> [Information given]
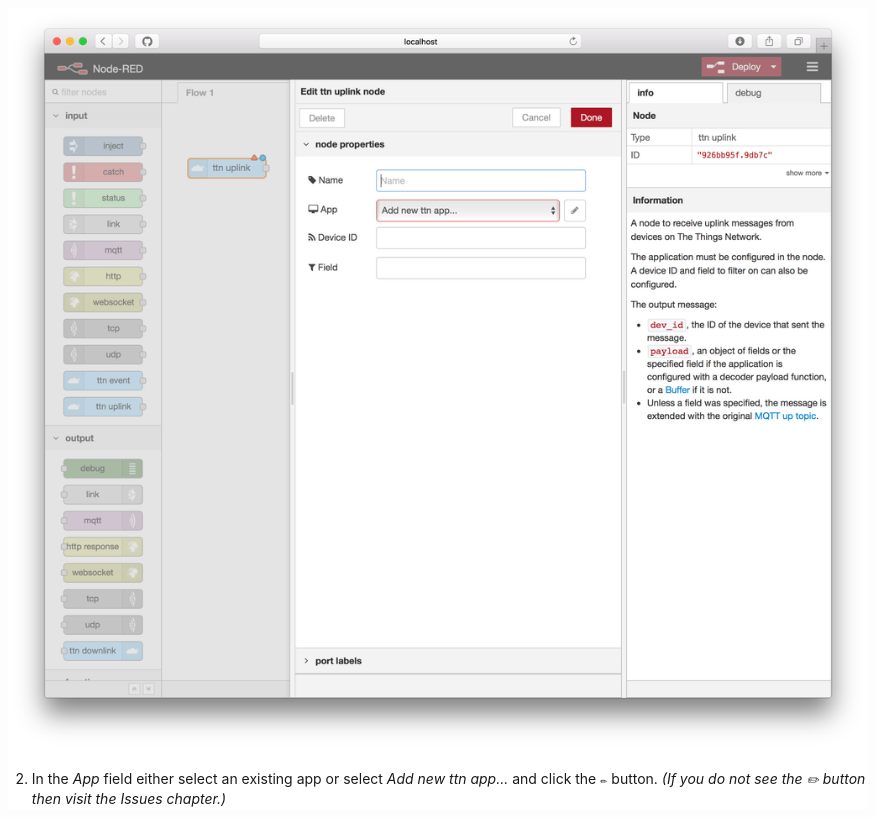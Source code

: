   ![Node-RED Edit](images/edit1.png)

2. In the *App* field either select an existing app or select *Add new ttn
   app...* and click the `✏️` button.
   _(If you do not see the `✏️` button then visit the Issues chapter.)_
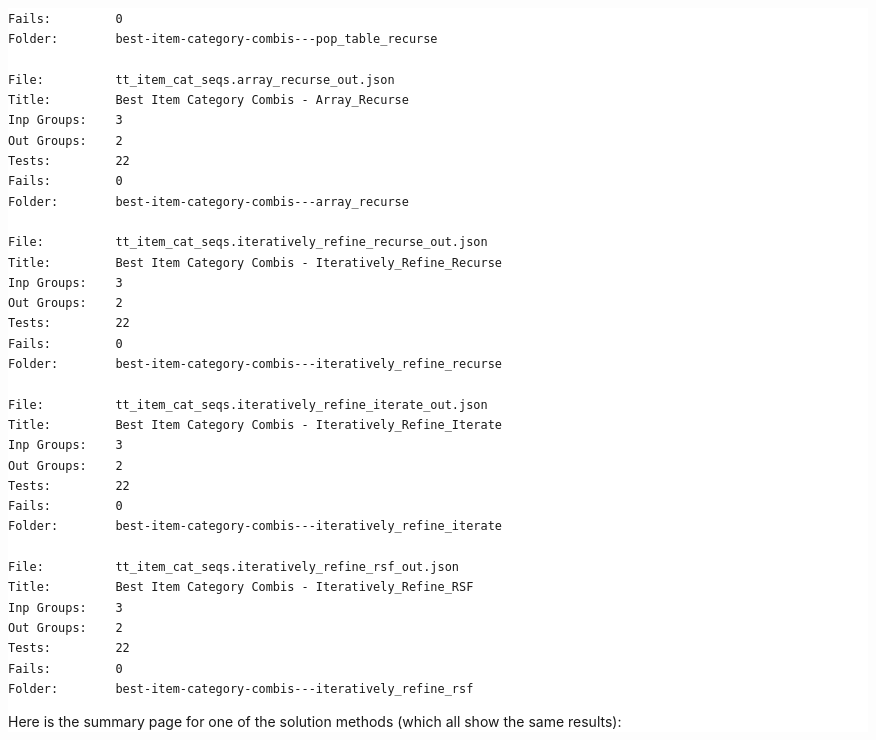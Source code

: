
 ```
Fails:         0
Folder:        best-item-category-combis---pop_table_recurse

File:          tt_item_cat_seqs.array_recurse_out.json
Title:         Best Item Category Combis - Array_Recurse
Inp Groups:    3
Out Groups:    2
Tests:         22
Fails:         0
Folder:        best-item-category-combis---array_recurse

File:          tt_item_cat_seqs.iteratively_refine_recurse_out.json
Title:         Best Item Category Combis - Iteratively_Refine_Recurse
Inp Groups:    3
Out Groups:    2
Tests:         22
Fails:         0
Folder:        best-item-category-combis---iteratively_refine_recurse

File:          tt_item_cat_seqs.iteratively_refine_iterate_out.json
Title:         Best Item Category Combis - Iteratively_Refine_Iterate
Inp Groups:    3
Out Groups:    2
Tests:         22
Fails:         0
Folder:        best-item-category-combis---iteratively_refine_iterate

File:          tt_item_cat_seqs.iteratively_refine_rsf_out.json
Title:         Best Item Category Combis - Iteratively_Refine_RSF
Inp Groups:    3
Out Groups:    2
Tests:         22
Fails:         0
Folder:        best-item-category-combis---iteratively_refine_rsf
```
</div>

Here is the summary page for one of the solution methods (which all show the same results):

> [What to do]
The task calls for every line of the data to be returned exactly, without pictures.

> [Task answer]
Source code

:   ![Node-RED Edit](images/edit1.png)

2. In the *App* field either select an existing app or select *Add new ttn
   app...* and click the `✏️` button.
   _(If you do not see the `✏️` button then visit the Issues chapter.)_
Source code

:
 ```
Fails:         0
Folder:        best-item-category-combis---pop_table_recurse

File:          tt_item_cat_seqs.array_recurse_out.json
Title:         Best Item Category Combis - Array_Recurse
Inp Groups:    3
Out Groups:    2
Tests:         22
Fails:         0
Folder:        best-item-category-combis---array_recurse

File:          tt_item_cat_seqs.iteratively_refine_recurse_out.json
Title:         Best Item Category Combis - Iteratively_Refine_Recurse
Inp Groups:    3
Out Groups:    2
Tests:         22
Fails:         0
Folder:        best-item-category-combis---iteratively_refine_recurse

File:          tt_item_cat_seqs.iteratively_refine_iterate_out.json
Title:         Best Item Category Combis - Iteratively_Refine_Iterate
Inp Groups:    3
Out Groups:    2
Tests:         22
Fails:         0
Folder:        best-item-category-combis---iteratively_refine_iterate

File:          tt_item_cat_seqs.iteratively_refine_rsf_out.json
Title:         Best Item Category Combis - Iteratively_Refine_RSF
Inp Groups:    3
Out Groups:    2
Tests:         22
Fails:         0
Folder:        best-item-category-combis---iteratively_refine_rsf
```
</div>

Here is the summary page for one of the solution methods (which all show the same results):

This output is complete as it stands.